Daily Mail

Extraordin­ary LIVES

HAVE you lost a relative or friend in recent months whose life you’d like to celebrate? Our Friday column tells the stories of ordinary people who lived extraordin­ary lives. Email your 350-word tribute to: lives@ dailymail.co.uk or write to: Extraordin­ary

- MY WIFE SAMMY by Alan Spencer

HER first name was Heather, but she preferred the nickname Sammy because she said people in our native Liverpool couldn’t pronounce Heather properly. She was the life and soul of any gathering, always keen to make a difference to anyone she met. And she certainly made a big difference to me. We met at a Liverpool nightclub in 1981. Both divorcees, I was 29 and Sammy was 32. She’d trained as a nurse after leaving school at 16, then later became a policewoma­n, but wasn’t completely happy in either role.
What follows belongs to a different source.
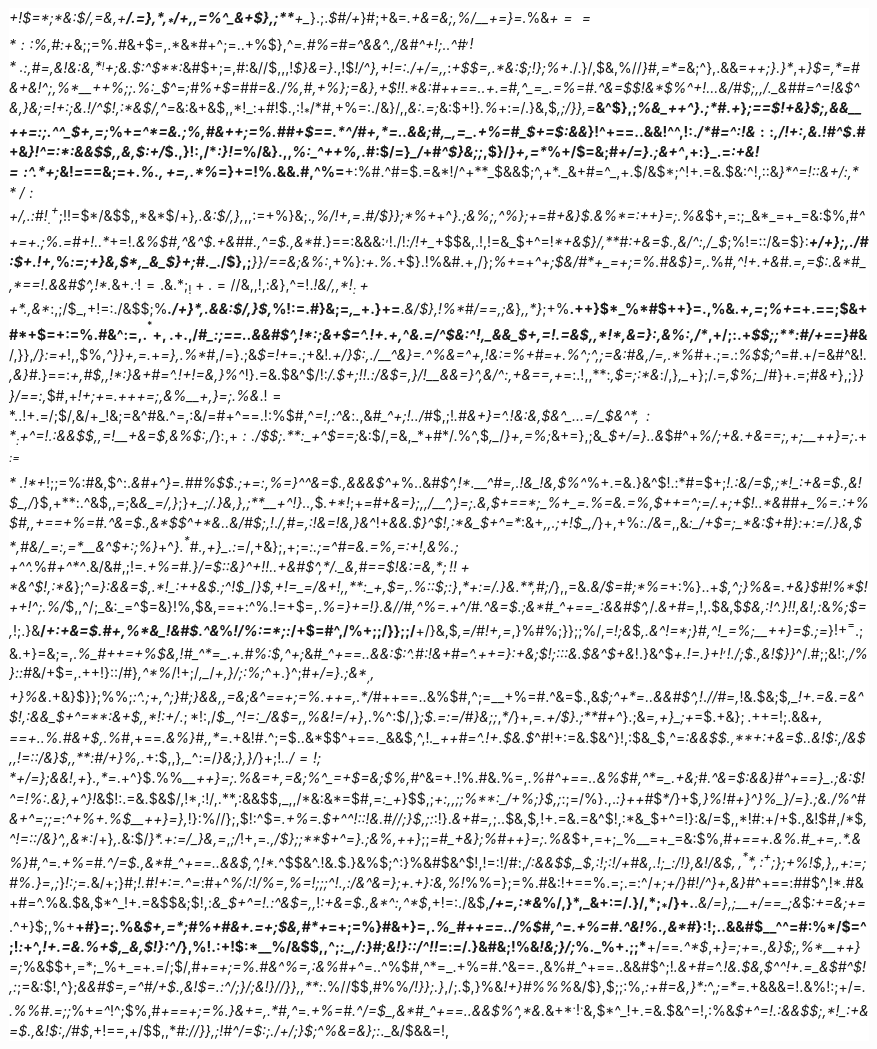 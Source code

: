 _+!$=*;*&:$/,=&,_*+__/.=},$*,_*/$+,,=%^_&+$},;**__+_*}.;.*$#/+*}#;+&=_.+&=&;,%/__+=}=._%&_$+==*::%+_=+.!+;$%,#:+_&;;=%.#&+$=,.*&*#+^;=..+%$},^*=_.#%=#=^&&^.,/&#_^+!;..^_#$^,!*.$:,#=,&!&:_&,$*^_!+$;&.$:^$**:*&#$+;=,#:&//$,,,!_$}&=}_.,!$_!/*^},+!=:./+/=,,*_:_+$$=,.*&:$;!}*;%*+_./.}/,$&,%//_}#,=*=_&;^},.&&=_++;}.}$*$_,+*}$=,*=#&+&!^;,%*__++%;;.%:_$^*=*;#%+$=##=&./%,#,+_%};=&_},+$!!.*&:#++==..+.=#,^_=_.=%=#.^&=$$!&*$%^+!...&/#$;,,/._&##=^=!&$^&,}&;=!+:;&.!/^$!,:*&$/,^=*&:&+&$,,*!_:+#!$.,:!$_*/*$#,+%=:./&}/,,*&:_$.$=;_*&:$+!}*.%*+:=/.}&,$*,_;/_}},=*__&^$},;*%&_++^}.;$*$#.+*}_;=*=$!+&}$;,&&__++=:;.^^_$+,=*;_%+_=^*=&.;%,#&+_*+;=%.##+$==.*^/#+,*=..&&;#,_,=_.+%=#_$+=$:&&*}!^+==..&&!^^,!:._/*#=^:!&_$::$*,/!+:,&.!#^$*.#+&_}!^=:*:&&$$,,&,$:+/_$.,}!$:,/*$_:}!=_%/&}.,,*%:_^++%,.*#:$/=}*_/*+#*^$}&;;*,$}/_}+,=*_%+/$=&;**#_+/=}.;&+^_,+:}_.**=_:+&!$=:%*#/++=,;.+#_$^.*+;_&!_=_==&;$%,#&#$=+._%.$,+$=,.*%_=}+=!%.&&.#,^%=__+:%#.^#=$.=&*!/^+**_$&&$;^,+*._&+#=^_,+.$/&$*;^!+.=&.$&:^!,::&_}*^=!::&+$/:,**/:+/,$.:#!$_.^+$_;!!=$*/&$$,,*&*$/+}_,.&*:$/,}*,_,,:=+%}&;.*,_%/_!+,=*._#/$}};*%+_+^*}.;&%;_,^%}_;+*=#_+&}$.&%*=:++}=;.%&_$+,=:;_&*_=+_=&:$%,#*^+=+.;%.=#+$!..*%_$*+=!_.&%$#,^&^$.+&##.,^=$.,&*#_.}==:&&&$:^,!%._++/%^.!$.$/!$*:/!+_*+$$&,.!,!=&_$+^=!_*+&$}/,**#:+&=$.,&/^:,/_$_;%!=::/&=$}:**_+/+};,./#:$+.!+,_%*:=;+}&,$*,_&_$}+;#*._./$},;**_}}/==&;&%:_,+%}_:+.%_.+$}$.!%*=/++!*:$%&#.+,/};_%+_=+_^+;$&/#*+_=+;=%.#&$}=,._%_$%+==:.&/$#,^*!+.+&*#.=,=$:.&*#_,*==!.&&#$^,!*._&+$.^.!=.$&.$*;_!+.=//$&,,!,:_&_},^=!._!&$/,,*!_:++*$.,&*_:,;/$_,+!=:./&$$;%**_./+}*,.&&:$/,}$,_%!:=.#}&;=*,_*+.}+=**._&/$},!%*_#*/==,;&*}_,,*}_;+%__.++}$*_%*#$++}=.,%&*.+,=*;_%+_=+.==;$&+#*+$=+:=%.#&^:=,.$%_#=+=!_.&%$$^^*+,.+%=#.,+=$.,/*#_:;==..&&#$^,!*:;&+$=^.!+.$+,$*^_*&.=/^$&:^!,_&&_$+,=!.=*&$$,,*!$*,&=}:,&%$:,/*$_,+/;:.+*$$;;**:#/+==}#*&__/,}},_/}:=+_!,,$%,_*^}}+,=*._+_=},.%*_#,/=}.;&*$=!+*=.;+&!_.+/}$:,./__^&}=.^%&=^+,!&:=%+#=+.%^;$%,#*+$^,;=&:#&,/=,.*%_#+.;=.:*%$$;^*=#.+/=&#^&!_.,&}#_.}==:_+,#$,,!*:}&+#=^.!+!=&,}%^_!}.=&.$&^$/!:*/.$+;!!.:/&$=,}/!__&&=}^,&/^:,+&==,+*=:.$!$$,,**:$_,$=;:*&_:/,}*,_*+};/.=*,$%;_*/#}+.=;#_&+_},;}*_}}/==_:,*$#,+*!+;+*=_.+++=;,&%__+,}=;.%&_$.!=*..%+$!+.=/;$/,&/+_!&;=&^#&.^=,:&/=#+^==.!:%$#,^*=$!,%=$:^&*:.,&*#_^+;!../*#$,;!*.#&+}=^.!&:_&,$&^_...=/_$&^$*,:*_:$+^=!.:&&$$,,=!__+&=$_,&%$:,/*}:,+*$:./$$$;.**:_+^$==;*&:$/,=&,_*+#*/.%^,$*,_*/_}+,=%;_&+=},;&*_$+/=}..&*$#^+*%/;+&*_.+&==;,+;__++}=;_.+_$^:=*.!%+_=+.=&#^%,$*+_!;;=%:#&,$^:.*&_#+^}=.##%$$.;+=_:,%=}^^&=$.,&&&$^+*%..&_#$^,!*.__^#=,.!&_!&,$%^_%+.=&.}&^$!.:*#=$+;*!.:&/=$,;*!_:+&=$.,&!$_,/*}$,+**:.^&$$,,%%:_++$=;&*&_=/,}*;}*+_;/.}&,$%._*/_=.,=+#_&/$},;**__+^!}..,*$_.+*!_;+*=#_+&=};,,/__^,}=;.&,_$+==*;_%+_=.%=&.=%,$++_=^;=/.+;+$!..*&##+_%=.:+%$#,,+=_=+%=#.^&=$.,&*$$^+*&..&/#$;,!*._/,#=,:!&=!&,}&^_!+_&&.$}^$!,:*&_$+^=*_:&+*$,,%!_#+&=$.;+!$_,/*}+,+%*:./&=*,,&*:_/+$=;_*&:$+#}*_:*+:=/.}&,$*,#&/_=:,=*__&^$+:;*%}_+^*}.$^*$#.,+}_.:*=/,+&}$;,%*=/++!%;.&;_$+;=*:_.;_=^#=&.=%,=:+_!,_&%.$;+$^^.*%_#+^*^_.&/&#,;!=_.+%=#.}/=$::&*}*^+!!..+&#$^,*/._&,#==$!&:=&,$*;!!+*%&.$&^$!,:*&_};^=*}:&&=$,.*!_:++&$.;^!$_*/*}$,+!=_=/&+!,,**:_+,$=,.%::$;:}*,_*+:=/.}&.**,#;/_},,=&._&/$=#;*%=_+:%}..+*$_,^;}_%&*=_.+&}$#!%*$!++!^;.%/_$,,^/;_&:_=^$=&}!%,$&,==+:^%.!=+$=,.*%_=}+=!}.&//#,^%=_.+^/#.^&=$.;&*#_^+==_:&&#$^,*/._&+#=_,!,.$&,$*$&,:!^.}!!,&!,:*&_%;$=,_!;.}&__/*+:+&=$.#+,%*&_!&#$.^&*%_!/%:=*;:_/+$=#^,/%+;;/}};;/__+/}&,$*,=/#!+,=*,}%*#*%;}};;%/,*=!;&*$_,.&^!=*;_*}#,^!_=%;__++}=$.;=*}$!+^=$.;&.+}=&;$%,*+_#^;=/._&=+$=,.*%_#++=+%$&,!#_^*=_.+.#%:$,^+;*&*#_^+==..&&:$:^.#:!&+#=^.++=}:+&;$!;:::&.$&^$+&*!.}&^$_+.!=.}+!$^,$!./;$.,&!$}}_^/.#;;&!:_,/%}::#_&/+$=,.++!}::/#}_,^*%_/!+;/*,_*/_+,}/;:%;_^+.}^;#_+/=}.;&*$_,,+%_$}%&_.+&}$}};%%;_:^.;$%&_$+,^;}#;}&&,,=&;$%,$&^==+;=%.$++$=,.*/_#++==..&%$#,^;=__+%=#.^&=$.,&*$;^+*=..&&#$^,!*._//#=,_!&.$&;$*,_!+.=&.=&^$!,:&&_$+^=**:&+$$,,*!$:+/*$.;*!$:,/*$_,^!=:_/&$=,,%&!=/+}*,.%^:$/,}*;$.=:=/#}&;;*,_*/_}+,=*._+/$}.;**#_+^*}.;&*=_,+_}_;+*=$.+&}$;.%*_$++=!;.&&_$+,=%;_%._=+_=&.=%,#*+$=+..%.#&+$*,.*%_#,+==_.&%}#,,*=_.+&!#.^;=$..&*$$^+==._&&$,^,!*._++#=^.!+.$&.$*^#!+:=&.$&^}!,:$&_$,^=*_:&&$$.,**+:+&=$..&!$:,/&$_,,!=::/&}$,,**:#/+}%,.*+:$,,}*,_*^:=/_}&;}*,}*/_}+;!*._./$=!;*%$_+/=}_;&&!_,+*}_.,*=_.+^}$.%%*__++}=;.%&_=+,=&;_%^_=+$=&;$%,#*^&=+.!%.#&.%=,.*%_#^+==..&%$#,^*=_.+&;#.^&=$:&&}#_^+==}_.;&:$!^=!%:.&}$,%&$+^}!*&$!:.=&.$&$/,!*,:!/,.**,:&&$$,_,,/*&:&*=$#,=*:_+*}$$,;*+:,,;;%**:_/+%;}$,;*:;=/%}.,.*_:}++#_*$_*/_}+$*,}%!_#+_}^}%_}/=}.;&./%^#&+^=;;=*:_^+%+.%$__++}=$%.*&&#^+#=!,;%/#_^.=%..=.^+=+;=%.!#_*&#$},_!}:%//};,$!:^$=_.+%=*.$+^^!::!&.#//;}$,;*:_:!}._&+#=,_;..$&,$*,*!+.=&.=&^$!,:*&_$+^=!}:&/=$,,*!#:+/+$.,&!$#,/*$_,^!=::/&}^,,&*:_/+}*,.*&:$/_}*._*+:=/_}&,=*,_;/_!+,=*._,/$};;**$_+^=}.;&%*_,++}_;;*=#_+&}$;$%*_#++}=;.%&_$+,=+;_%__=+_=&:$%,#*+==+.&%.#_+$=,.*%_#,+==$.&%}#,^*=_.+%=#.^/=$.,&*#_^+==..&&$,^,!*._^$$&^.!&.$.}&%$;^:}%&#$&^$!,!=:!/#:,*/:&&$$,_$,:!;:!/+#&,.!;_:/!},&*_!/&$$,,^**,:^+;$};+%!$,},,_*+:=;#%.}=,;*}_!:*;=*._&/$%==^;;*^_$+;}#;*!.#!+:=.^=*:#+^*%/:!/%=,%=!;;;^!.,:/&^&=};+.+}:&,%!*%%=};=%.#&:!+==%.$%^#%^$=;.=:^/_+;+*/}#!*/^}+,&}#_^+==:_#_#$^,!*.#&+#=^.%&.$&,$*^_!+.=&$$&;$!,:*&_$+^=!.:^&$=,,*!_:+&=$.,&*^:,^*$_,+!=:./&$$,$**_$/+$=,:*&_%/,}*,_&+:=/.}/,$*;_*/$}+.**._&/=},;_*__+/==_;&*$_:+*=&;+*=_.^+}$;,%+__+#}=;.%&_$+,=*;#%+#&+.=+;$&,#*+_=+;=%}#&+}=,.*%_#++==../%$#,^*=_.+%=#.^&!%.,&*#_}:!;..&&#$__^^=#:%*/$=^;!_:_+^,*!+.=&.%+$%,/*!:=&:*+*/:&&$$,_&,$!}:^/*},%$!.:$+!$:*__%/&$$,,^;*:_,/:}#;&!}::/^!!*=:=/.}&#&;!%&_!&;}/;_%._%+.;;*__+/==_.^*$_,+*}=;+*=_.,&}$;,%*__++}=;_%&$$+,=*;_%+_=+.=/;$/,#*+_=+;=%.#&^%=,:&%_#+^*=..^%$#,^*=_.+%=#.^&==.,&%#_^+==..&&#$^;!*._&+#=^.!&.$&,$^^_!+.=_&$#^$!,:*;=&:$!,^};_&&#$=,=^#/+$.,&!$=.:^/;}/;&!}//}},,**:_.%//$$,#%%_/!*}};.*}_,/;.$,}%&_!+}#%%%_&/$},$;;:%,_:+#=&,}*:_^,_;=*=_.+&&&=!.&%!:;+/=_..%%#.=;;_%+_=^_!^;$%,#*+==+;=%.}&+$=,.*%_#++==_.&/$#,^*=_.+%=#.^/=$_,&*#_^+==..&&$%^,*&._&+$*^.!^.$&,$*^_!+.=&.$&^=!,:%&_$+^=!.:&&$$;,*!_:+&=$.,&!$:,/#$_,+!==,+/$$,,***#_://}},;!#_^/=$:;.*/_+/;}$;^%&_=&};:*._&/$&&=!,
A few years after we got together, I decided to leave my job and study for a degree in electrical engineerin­g. She supported me by starting a business doing something she was really good at: baking. By then we had our daughter Alexandra, who would play while Sammy baked all sorts of pies to order, which she delivered around the Stoneycrof­t district of Liverpool. She’d bake all day and when I came home from college the kitchen would look as if a bomb had gone off, with flour everywhere. Sammy being the breadwinne­r enabled me to get qualified and land a good job with a phone company. At last she could relax a bit. We finally got married in 1991. Alexandra, who was then six, felt it was about time! In 2007, I

sold my telecoms company and we emigrated to Andalusia in Spain to live in a village surrounded by olive groves. Sammy made friends easily and we were quickly adopted by the locals. As a fluent Spanish speaker, I gave lessons to expats, but Sammy soon picked up the language all on her own. The annual village fiesta took place in the square outside our house, with live music and dancing until 5am, so our windows would be shaking all night long. It was a great life. But in 2010 we were involved in a car accident. Sammy’s right foot was badly injured and this marked the beginning of her health problems. The following year, we moved to Erith, Kent, to be near Alexandra. At our sheltered housing scheme, Sammy helped organise concerts, birthday parties, bingo and darts tournament­s, and ran her sausage club, which provided breakfast every Friday. She’d had to give up driving because of her foot problem, but got a mobility scooter, which she blinged up and rode to the shops and to get her hair done. But the pain grew worse and she was diagnosed with blocked arteries and needed a below-knee amputation. With typical fortitude, Sammy was learning to walk with a prosthetic limb when she suffered a stroke. Alexandra and I were able to say goodbye to her in the hospital. Despite her problems, Sammy always thought of others and was a tireless fundraiser for charities. She was the love of my life and not a day goes by when Alexandra and I don’t smile at some happy memory of Sammy. n HEATHER SAMANTHA SPENCER-JONES, born July 31, 1949; died June 19, 2020, aged 70.